╔══

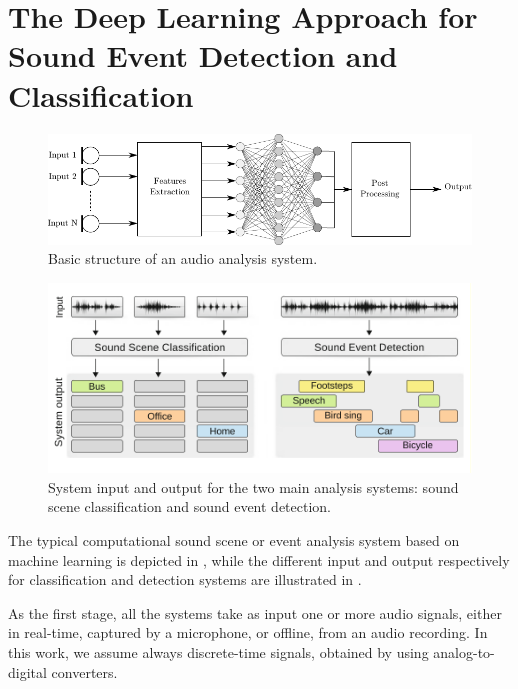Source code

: \section{The Deep Learning Approach for Sound Event Detection and Classification}

\begin{figure}[b]
	\centering
	\includegraphics[width=\linewidth]{img/flowchart_1.pdf}
	\caption[Basic structure]{Basic structure of an audio analysis system.}
	\label{fig:base-system}
\end{figure}

\begin{figure}[tb]
	\centering
	\includegraphics[width=\linewidth]{img/sed_sec.pdf}
	\caption[System input and output ]{System input and output for the two main analysis systems: sound scene classification and sound event detection.}
	\label{fig:system-io}
\end{figure}

The typical computational sound scene
or event analysis system based on machine learning is
depicted in , while the different input and output respectively for classification and detection systems
are illustrated in .

As the first stage, all the systems take as input one or more audio
signals, either in real-time, captured by a microphone, or offline, from an
audio recording. In this work, we assume always discrete-time signals,
obtained by using analog-to-digital converters.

╚══

# REQUIRED ACTION:
If a line of the records includes the string "figure", copy it out.

# RESULT BELOW:
\begin{figure}[b]
\end{figure}
\begin{figure}[tb]
\end{figure}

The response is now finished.